### Problem
Check the records below line by line, and report how many lines include the string "challenges". No other words are needed.
***** Exercise input
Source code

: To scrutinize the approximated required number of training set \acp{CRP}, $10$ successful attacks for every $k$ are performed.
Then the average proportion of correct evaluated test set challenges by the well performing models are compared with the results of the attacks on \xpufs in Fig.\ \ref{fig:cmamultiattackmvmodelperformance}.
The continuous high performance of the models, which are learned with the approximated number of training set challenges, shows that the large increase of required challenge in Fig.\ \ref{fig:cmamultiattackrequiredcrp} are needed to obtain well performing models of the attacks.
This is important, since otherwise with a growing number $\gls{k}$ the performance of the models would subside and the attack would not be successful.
**********
### Answer space
2